Vengono raccolti ottomila cavalieri e circa duecentoquarantamila
fanti; nelle terre degli Edui si procede a passarli in rassegna, a contarli,
a nominare gli ufficiali. Il comando supremo viene
affidato all'atrebate Commio, agli edui Viridomaro ed Eporedorige, all'arverno
Vercassivellauno, cugino di Vercingetorige. A essi vengono
affiancati alcuni rappresentanti dei vari popoli, che formavano il consiglio
per condurre le operazioni. Pieni di ardore e di fiducia si
dirigono ad Alesia. Nessuno credeva
possibile reggere alla vista di un tale esercito, tanto meno in uno scontro
su due fronti, quando i Romani,
mentre combattevano per una sortita dalla città, avessero scorto
alle loro spalle truppe di fanteria e cavalleria così imponenti.
LXXVII
Ma gli assediati in Alesia,
scaduto il giorno previsto per l'arrivo dei rinforzi ed esaurite tutte
le scorte di grano, ignari di ciò che stava
accadendo nelle terre degli
Edui, convocarono un'assemblea e si consultarono sull'esito della propria
sorte. E tra i vari pareri - c'era chi propendeva
per la resa, chi per una sortita, finché le forze bastavano - crediamo
di non dover tralasciare il discorso di Critognato per la
sua straordinaria ed empia crudeltà.
Persona di altissimo lignaggio tra gli Arverni e molto autorevole, così
parlò: "Non spenderò una parola riguardo
al parere di chi chiama resa una vergognosissima schiavitù: costoro
non li considero cittadini e non dovrebbero avere neppure il
diritto di partecipare all'assemblea.
È mia intenzione rivolgermi a chi approva la sortita, soluzione
che conserva l'impronta dell'antico valore, tutti
voi ne convenite. Non essere minimamente capaci di sopportare le privazioni,
non è valore, ma debolezza d'animo. È più facile trovare
volontari pronti alla morte piuttosto
che gente disposta a sopportare pazientemente il dolore. E anch'io - tanto
è forte in me il senso dell'onore
- sarei dello stesso avviso, se vedessi derivare un danno solo per la nostra
vita. Ma nel prendere la decisione, rivolgiamo gli occhi
a tutta la Gallia, che abbiamo chiamato in soccorso. Quale sarà,
secondo voi, lo stato d'animo dei nostri parenti e consanguinei,
quando vedranno ottantamila uomini
uccisi in un sol luogo e dovranno combattere quasi sui nostri cadaveri?

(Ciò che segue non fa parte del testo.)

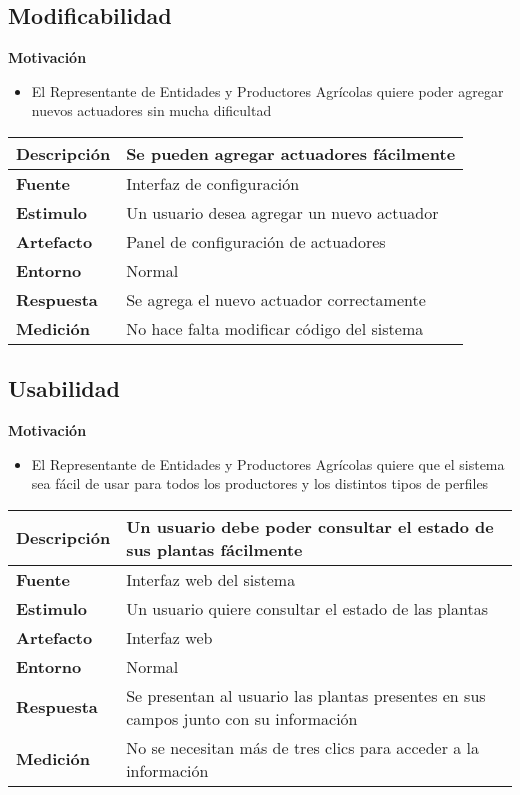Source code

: \subsection{Modificabilidad}
\textbf{Motivación}
\begin{itemize}
 \item El Representante de Entidades y Productores Agr\'icolas quiere poder agregar nuevos actuadores sin mucha dificultad
\end{itemize}

\begin{tabular}{| l || p{12cm} |}
\hline 
\textbf{Descripci\'on} & Se pueden agregar actuadores fácilmente \\
\hline 
\textbf{Fuente} & Interfaz de configuración \\
\hline 
\textbf{Estimulo} & Un usuario desea agregar un nuevo actuador \\
\hline 
\textbf{Artefacto} & Panel de configuración de actuadores \\
\hline 
\textbf{Entorno} & Normal \\
\hline 
\textbf{Respuesta} & Se agrega el nuevo actuador correctamente \\
\hline 
\textbf{Medici\'on} & No hace falta modificar código del sistema \\
\hline 
\end{tabular}

\subsection{Usabilidad}
\textbf{Motivación}
\begin{itemize}
 \item El Representante de Entidades y Productores Agr\'icolas quiere que el sistema sea f\'acil de usar para todos los productores y los distintos tipos de perfiles
\end{itemize}

\begin{tabular}{| l || p{12cm} |}
\hline 
\textbf{Descripci\'on} & Un usuario debe poder consultar el estado de sus plantas fácilmente \\
\hline 
\textbf{Fuente} & Interfaz web del sistema \\
\hline 
\textbf{Estimulo} & Un usuario quiere consultar el estado de las plantas \\
\hline 
\textbf{Artefacto} & Interfaz web \\
\hline 
\textbf{Entorno} & Normal \\
\hline 
\textbf{Respuesta} & Se presentan al usuario las plantas presentes en sus campos junto con su información \\
\hline 
\textbf{Medici\'on} & No se necesitan más de tres clics para acceder a la información \\
\hline 
\end{tabular}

Non negate il vostro aiuto a chi,
per salvare voi, non ha curato pericoli. Non prostrate la Gallia intera,
non piegatela a una servitù perpetua a causa della vostra stoltezza
e imprudenza o per colpa della
fragilità del vostro animo. Sì, i rinforzi non sono giunti
nel giorno fissato, ma per questo dubitate della loro lealtà
e costanza? E allora? Credete che ogni giorno i Romani là, nelle
fortificazioni esterne, lavorino per divertimento? Se non potete
ricevere una conferma perché
le vie sono tutte tagliate, prendete allora i Romani come testimonianza
del loro imminente arrivo: è il timore
dei nostri rinforzi che li
spinge a lavorare giorno e notte alle fortificazioni. Che cosa suggerisco,
dunque? Di imitare i nostri padri quando combattevano
contro i Cimbri e i Teutoni, in una guerra che non aveva nulla a che vedere
con la nostra: costretti a chiudersi nelle città e a
patire come noi dure privazioni,
si mantennero in vita con i corpi di chi, per ragioni d'età, sembrava
inutile alla guerra, e non si arresero ai nemici.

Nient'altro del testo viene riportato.